# add hint track



## Ahrbok (Jul 18, 2003)

Hi men
I've a problem... I'm searching some code do add hint track do .mov files, so I con stream them.

The problem is that I've founded QTHintmovies from Apple developers resources, but I cannot compile it.
When I add all the file headers I obtain an error like this "Undefined symbols: _CloseComponent _ConvertMovieToFile _DisposeHandle _FSClose _FSMakeFSSpec...."

What is the problem?
how can I solve it?

Thanks


----------



## anarchie (Jul 18, 2003)

You need to link to the Carbon framework.  You can do this by adding Carbon.framework to your project in Project Builder, or appending -framework Carbon to your linking command.


----------



## Ahrbok (Jul 19, 2003)

sorry but I'm too new to PB

I've added carbon.framework but now, buildind the project, I obtain ...
Undefined Symbols:
_ConvertMovieToFile
_GetMovieIndTrackType
_GetTrackReference
_MovieExportDoUserDialog
_MovieExportGetSettingsAsAtomContainer
_MovieExportSetSettngsFromAtomContainer
_QTDisposeAtomContainer
_SetMovieProgressProc
_gSettingsFileName


please help...

I need to buit this broject and run into macosx environments... in future I need to run it also on linux machines... is this possible?


----------



## anarchie (Jul 19, 2003)

Ah, sorry.  You also need to add Quicktime.framework for those symbols.  And no, this will not run on linux machines - Carbon.framework and Quicktime.framework are only available on OS X.


----------



## Ahrbok (Jul 20, 2003)

Thanks for your reply...

Another question (if you will come in italy I'll offer you a big big beer  )

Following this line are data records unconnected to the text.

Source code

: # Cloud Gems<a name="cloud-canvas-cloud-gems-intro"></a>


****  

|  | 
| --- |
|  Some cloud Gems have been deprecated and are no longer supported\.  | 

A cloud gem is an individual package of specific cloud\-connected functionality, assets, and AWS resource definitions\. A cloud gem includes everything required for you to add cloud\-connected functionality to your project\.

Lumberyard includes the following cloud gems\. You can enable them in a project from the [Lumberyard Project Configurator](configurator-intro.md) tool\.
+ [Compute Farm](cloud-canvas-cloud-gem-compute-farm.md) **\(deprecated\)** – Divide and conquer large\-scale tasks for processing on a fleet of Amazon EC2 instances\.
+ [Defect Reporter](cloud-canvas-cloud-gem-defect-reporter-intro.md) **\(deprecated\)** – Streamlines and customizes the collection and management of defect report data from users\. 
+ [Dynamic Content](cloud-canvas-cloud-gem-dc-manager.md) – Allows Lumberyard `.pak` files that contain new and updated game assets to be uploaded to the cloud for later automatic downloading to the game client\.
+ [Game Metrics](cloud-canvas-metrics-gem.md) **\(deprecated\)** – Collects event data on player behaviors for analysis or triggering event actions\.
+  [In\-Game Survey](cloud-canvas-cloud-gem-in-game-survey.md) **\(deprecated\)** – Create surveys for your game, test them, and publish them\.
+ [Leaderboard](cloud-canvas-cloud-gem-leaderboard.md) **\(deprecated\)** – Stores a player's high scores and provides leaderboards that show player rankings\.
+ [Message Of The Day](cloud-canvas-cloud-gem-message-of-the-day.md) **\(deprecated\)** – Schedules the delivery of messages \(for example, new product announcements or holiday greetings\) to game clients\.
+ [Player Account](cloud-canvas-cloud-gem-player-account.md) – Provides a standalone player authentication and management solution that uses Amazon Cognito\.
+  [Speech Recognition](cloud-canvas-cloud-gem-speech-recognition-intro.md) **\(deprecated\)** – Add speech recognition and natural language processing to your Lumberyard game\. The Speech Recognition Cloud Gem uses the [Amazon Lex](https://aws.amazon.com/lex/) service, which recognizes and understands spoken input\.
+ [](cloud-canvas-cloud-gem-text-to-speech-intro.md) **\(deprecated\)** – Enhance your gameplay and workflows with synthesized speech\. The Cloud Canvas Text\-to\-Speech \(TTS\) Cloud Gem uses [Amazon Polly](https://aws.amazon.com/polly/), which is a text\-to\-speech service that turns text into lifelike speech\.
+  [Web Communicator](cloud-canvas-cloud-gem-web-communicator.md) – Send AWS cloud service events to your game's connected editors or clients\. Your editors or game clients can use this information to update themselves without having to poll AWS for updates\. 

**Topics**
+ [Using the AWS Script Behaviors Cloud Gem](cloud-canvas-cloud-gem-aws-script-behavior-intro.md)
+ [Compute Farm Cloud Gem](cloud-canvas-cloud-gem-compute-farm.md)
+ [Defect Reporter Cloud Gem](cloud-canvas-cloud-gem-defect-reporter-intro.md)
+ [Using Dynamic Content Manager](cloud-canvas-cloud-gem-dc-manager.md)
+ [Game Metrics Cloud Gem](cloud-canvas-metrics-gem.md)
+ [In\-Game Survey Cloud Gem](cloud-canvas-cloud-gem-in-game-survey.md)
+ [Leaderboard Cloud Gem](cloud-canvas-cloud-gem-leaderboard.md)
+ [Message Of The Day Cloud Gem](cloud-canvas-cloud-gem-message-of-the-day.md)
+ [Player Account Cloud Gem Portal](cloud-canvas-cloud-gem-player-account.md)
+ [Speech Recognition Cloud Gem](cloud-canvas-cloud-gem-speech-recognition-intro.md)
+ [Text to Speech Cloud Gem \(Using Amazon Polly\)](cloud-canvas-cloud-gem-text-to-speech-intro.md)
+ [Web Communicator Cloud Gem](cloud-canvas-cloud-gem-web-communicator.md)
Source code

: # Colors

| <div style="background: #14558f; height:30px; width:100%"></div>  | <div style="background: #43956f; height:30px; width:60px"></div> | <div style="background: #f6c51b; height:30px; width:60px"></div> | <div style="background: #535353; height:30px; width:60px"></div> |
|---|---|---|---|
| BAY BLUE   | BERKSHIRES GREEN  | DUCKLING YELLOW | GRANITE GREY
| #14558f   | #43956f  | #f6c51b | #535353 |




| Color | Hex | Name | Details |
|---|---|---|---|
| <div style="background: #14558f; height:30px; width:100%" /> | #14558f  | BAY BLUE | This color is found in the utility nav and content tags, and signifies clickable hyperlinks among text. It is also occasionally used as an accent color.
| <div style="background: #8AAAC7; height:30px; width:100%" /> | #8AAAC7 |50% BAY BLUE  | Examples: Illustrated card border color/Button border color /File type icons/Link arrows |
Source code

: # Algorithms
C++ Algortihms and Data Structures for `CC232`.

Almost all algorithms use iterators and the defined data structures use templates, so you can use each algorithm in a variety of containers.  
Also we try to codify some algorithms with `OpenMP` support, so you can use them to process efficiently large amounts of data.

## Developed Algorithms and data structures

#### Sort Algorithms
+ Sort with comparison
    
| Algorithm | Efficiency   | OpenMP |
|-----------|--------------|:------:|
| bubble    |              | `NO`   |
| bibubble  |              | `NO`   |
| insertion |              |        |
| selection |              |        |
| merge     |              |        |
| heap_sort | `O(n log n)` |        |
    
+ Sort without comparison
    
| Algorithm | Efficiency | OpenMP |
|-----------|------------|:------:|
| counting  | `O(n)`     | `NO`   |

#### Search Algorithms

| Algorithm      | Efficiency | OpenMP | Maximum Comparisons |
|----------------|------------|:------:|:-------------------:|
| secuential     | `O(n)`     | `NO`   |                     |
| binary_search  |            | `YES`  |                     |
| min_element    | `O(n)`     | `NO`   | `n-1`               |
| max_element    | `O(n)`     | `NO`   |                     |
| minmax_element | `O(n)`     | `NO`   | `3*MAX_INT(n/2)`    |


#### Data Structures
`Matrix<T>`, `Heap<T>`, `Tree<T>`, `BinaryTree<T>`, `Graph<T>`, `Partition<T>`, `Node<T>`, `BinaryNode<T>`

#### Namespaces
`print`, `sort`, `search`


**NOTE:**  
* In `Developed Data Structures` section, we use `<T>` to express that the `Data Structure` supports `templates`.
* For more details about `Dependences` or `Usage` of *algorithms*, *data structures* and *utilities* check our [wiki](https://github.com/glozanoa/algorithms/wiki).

I've taken an .avi movie (xvid + mp3 128):
I've downloaded mp4creator tool from http://mpeg4ip.sourceforge.net/ to add hint track; hint track has been added succesfully... I've uploaded the new file .mp4 to a quicktime streaming server, but when I try to start playlists containing this file I obtain "- Movie set up failed: Movie file does not match SDP."

How can I solve the problem?
[I thing this is off topic]


----------



## Ahrbok (Jul 20, 2003)

I've just solved the problem...
thanks


----------